▶ [What is expected]
Every line from the start of the listing below through the line that contains "## John Onubogu" is to be reproduced word for word.

*** Block opens ***

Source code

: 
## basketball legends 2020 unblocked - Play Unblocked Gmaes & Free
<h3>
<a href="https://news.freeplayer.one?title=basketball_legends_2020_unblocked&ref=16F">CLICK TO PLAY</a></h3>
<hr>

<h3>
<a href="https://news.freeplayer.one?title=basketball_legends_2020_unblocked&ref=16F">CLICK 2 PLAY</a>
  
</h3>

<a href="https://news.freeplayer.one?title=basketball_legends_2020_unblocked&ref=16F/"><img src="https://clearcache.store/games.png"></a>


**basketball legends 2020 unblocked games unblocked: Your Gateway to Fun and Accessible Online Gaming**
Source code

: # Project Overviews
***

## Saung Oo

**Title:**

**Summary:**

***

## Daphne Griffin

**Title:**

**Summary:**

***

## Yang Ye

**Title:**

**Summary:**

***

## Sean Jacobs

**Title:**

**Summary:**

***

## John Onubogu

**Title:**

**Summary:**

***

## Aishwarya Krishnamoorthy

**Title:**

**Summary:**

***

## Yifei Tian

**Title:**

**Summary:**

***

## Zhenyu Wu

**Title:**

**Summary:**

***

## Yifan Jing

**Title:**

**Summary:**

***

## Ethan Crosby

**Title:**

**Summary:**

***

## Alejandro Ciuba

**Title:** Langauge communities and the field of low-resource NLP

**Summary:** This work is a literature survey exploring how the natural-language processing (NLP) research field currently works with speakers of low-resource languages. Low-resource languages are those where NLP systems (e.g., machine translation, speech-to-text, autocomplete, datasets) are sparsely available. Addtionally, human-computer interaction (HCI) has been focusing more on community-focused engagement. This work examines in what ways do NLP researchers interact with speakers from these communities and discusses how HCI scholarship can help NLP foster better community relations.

*** Block closes ***

▶ [Written answer]
Source code

: 
## basketball legends 2020 unblocked - Play Unblocked Gmaes & Free
<h3>
<a href="https://news.freeplayer.one?title=basketball_legends_2020_unblocked&ref=16F">CLICK TO PLAY</a></h3>
<hr>

<h3>
<a href="https://news.freeplayer.one?title=basketball_legends_2020_unblocked&ref=16F">CLICK 2 PLAY</a>
  
</h3>

<a href="https://news.freeplayer.one?title=basketball_legends_2020_unblocked&ref=16F/"><img src="https://clearcache.store/games.png"></a>


**basketball legends 2020 unblocked games unblocked: Your Gateway to Fun and Accessible Online Gaming**
Source code

: # Project Overviews
***

## Saung Oo

**Title:**

**Summary:**

***

## Daphne Griffin

**Title:**

**Summary:**

***

## Yang Ye

**Title:**

**Summary:**

***

## Sean Jacobs

**Title:**

**Summary:**

***

## John Onubogu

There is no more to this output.